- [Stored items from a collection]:
"""

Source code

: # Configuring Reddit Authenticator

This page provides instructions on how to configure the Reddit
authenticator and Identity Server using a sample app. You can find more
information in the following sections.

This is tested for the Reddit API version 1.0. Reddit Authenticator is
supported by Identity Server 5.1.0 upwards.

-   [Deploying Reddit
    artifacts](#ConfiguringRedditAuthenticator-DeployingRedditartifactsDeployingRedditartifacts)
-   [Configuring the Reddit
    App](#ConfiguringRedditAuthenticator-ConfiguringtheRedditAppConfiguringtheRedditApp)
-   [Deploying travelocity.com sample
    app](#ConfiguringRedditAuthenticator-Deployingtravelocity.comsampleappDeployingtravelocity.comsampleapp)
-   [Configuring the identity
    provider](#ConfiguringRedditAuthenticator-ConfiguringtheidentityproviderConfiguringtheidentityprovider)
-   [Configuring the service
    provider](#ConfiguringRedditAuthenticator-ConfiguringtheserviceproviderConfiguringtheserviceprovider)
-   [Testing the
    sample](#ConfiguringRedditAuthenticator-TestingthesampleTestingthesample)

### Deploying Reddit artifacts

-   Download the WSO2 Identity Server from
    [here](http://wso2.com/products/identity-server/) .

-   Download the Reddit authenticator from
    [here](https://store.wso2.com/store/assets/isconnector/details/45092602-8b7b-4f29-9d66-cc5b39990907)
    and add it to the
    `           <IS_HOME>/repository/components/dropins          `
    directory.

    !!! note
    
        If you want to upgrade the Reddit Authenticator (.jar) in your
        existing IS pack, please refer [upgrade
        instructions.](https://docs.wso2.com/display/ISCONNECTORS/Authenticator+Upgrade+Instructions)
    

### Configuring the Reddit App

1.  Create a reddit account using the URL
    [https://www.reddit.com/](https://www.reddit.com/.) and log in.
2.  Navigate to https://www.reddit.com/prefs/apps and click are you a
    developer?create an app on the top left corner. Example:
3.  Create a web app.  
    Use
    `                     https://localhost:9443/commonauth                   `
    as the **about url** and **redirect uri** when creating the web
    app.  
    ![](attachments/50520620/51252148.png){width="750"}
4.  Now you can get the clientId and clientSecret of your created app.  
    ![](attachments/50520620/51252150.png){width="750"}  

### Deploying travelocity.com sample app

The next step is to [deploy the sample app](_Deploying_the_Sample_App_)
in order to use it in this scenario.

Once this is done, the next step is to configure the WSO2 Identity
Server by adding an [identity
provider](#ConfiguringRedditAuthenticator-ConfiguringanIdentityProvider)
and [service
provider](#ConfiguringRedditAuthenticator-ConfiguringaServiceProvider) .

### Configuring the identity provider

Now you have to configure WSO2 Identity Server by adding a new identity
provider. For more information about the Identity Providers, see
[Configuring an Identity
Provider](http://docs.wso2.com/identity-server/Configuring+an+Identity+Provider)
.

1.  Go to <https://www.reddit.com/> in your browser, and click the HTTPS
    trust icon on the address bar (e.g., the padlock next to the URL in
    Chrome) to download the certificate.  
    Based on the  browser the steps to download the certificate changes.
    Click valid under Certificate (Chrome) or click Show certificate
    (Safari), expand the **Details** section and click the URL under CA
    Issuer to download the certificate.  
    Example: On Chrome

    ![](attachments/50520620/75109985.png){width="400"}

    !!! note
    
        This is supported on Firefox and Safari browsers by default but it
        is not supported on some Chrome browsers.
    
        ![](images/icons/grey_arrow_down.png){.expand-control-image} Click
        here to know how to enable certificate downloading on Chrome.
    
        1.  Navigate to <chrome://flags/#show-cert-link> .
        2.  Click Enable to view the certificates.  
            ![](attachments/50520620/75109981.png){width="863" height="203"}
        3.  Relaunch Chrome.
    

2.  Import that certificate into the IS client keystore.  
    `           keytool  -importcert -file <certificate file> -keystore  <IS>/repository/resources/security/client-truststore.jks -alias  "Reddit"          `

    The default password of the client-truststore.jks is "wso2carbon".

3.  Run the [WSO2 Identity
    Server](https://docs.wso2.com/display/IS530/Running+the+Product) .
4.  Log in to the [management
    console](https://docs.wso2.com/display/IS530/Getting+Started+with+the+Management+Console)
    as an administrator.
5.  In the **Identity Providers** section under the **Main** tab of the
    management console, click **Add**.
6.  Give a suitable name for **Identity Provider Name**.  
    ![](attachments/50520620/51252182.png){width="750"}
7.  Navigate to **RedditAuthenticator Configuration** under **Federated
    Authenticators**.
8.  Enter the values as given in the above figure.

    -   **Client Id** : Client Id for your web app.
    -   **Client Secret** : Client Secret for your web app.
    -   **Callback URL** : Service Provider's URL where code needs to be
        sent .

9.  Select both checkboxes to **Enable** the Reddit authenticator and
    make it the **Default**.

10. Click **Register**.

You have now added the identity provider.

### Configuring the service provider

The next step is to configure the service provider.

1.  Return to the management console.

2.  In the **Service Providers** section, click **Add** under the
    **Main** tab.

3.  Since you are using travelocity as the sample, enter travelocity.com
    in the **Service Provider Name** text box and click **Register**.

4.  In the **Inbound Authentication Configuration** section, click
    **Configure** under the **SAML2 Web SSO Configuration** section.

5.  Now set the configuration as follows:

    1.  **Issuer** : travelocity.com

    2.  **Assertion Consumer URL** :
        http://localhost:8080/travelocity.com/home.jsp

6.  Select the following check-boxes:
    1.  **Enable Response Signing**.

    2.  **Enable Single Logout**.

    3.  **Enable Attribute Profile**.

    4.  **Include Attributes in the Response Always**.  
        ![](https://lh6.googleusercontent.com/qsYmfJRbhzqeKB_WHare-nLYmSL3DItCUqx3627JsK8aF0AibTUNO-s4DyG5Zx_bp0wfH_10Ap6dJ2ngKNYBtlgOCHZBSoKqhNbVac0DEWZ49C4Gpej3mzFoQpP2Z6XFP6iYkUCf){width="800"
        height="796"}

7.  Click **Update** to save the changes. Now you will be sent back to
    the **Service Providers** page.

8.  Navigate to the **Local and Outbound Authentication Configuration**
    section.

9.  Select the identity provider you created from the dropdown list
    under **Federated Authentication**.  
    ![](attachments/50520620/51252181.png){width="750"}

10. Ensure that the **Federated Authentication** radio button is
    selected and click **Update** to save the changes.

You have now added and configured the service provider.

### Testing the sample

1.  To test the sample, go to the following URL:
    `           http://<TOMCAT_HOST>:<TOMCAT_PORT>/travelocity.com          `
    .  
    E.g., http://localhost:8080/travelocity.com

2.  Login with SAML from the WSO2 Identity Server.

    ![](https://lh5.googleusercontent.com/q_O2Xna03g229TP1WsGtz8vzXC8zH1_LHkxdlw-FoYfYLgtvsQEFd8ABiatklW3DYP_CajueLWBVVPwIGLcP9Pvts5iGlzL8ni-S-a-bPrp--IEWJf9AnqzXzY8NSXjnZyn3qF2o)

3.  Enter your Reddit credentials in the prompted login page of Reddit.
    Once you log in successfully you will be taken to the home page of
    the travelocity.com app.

"""

- [Task description]: Pick each line holding "Safari" out of the entries above and return it.

- [Completed exercise]:
    (Safari), expand the **Details** section and click the URL under CA
        This is supported on Firefox and Safari browsers by default but it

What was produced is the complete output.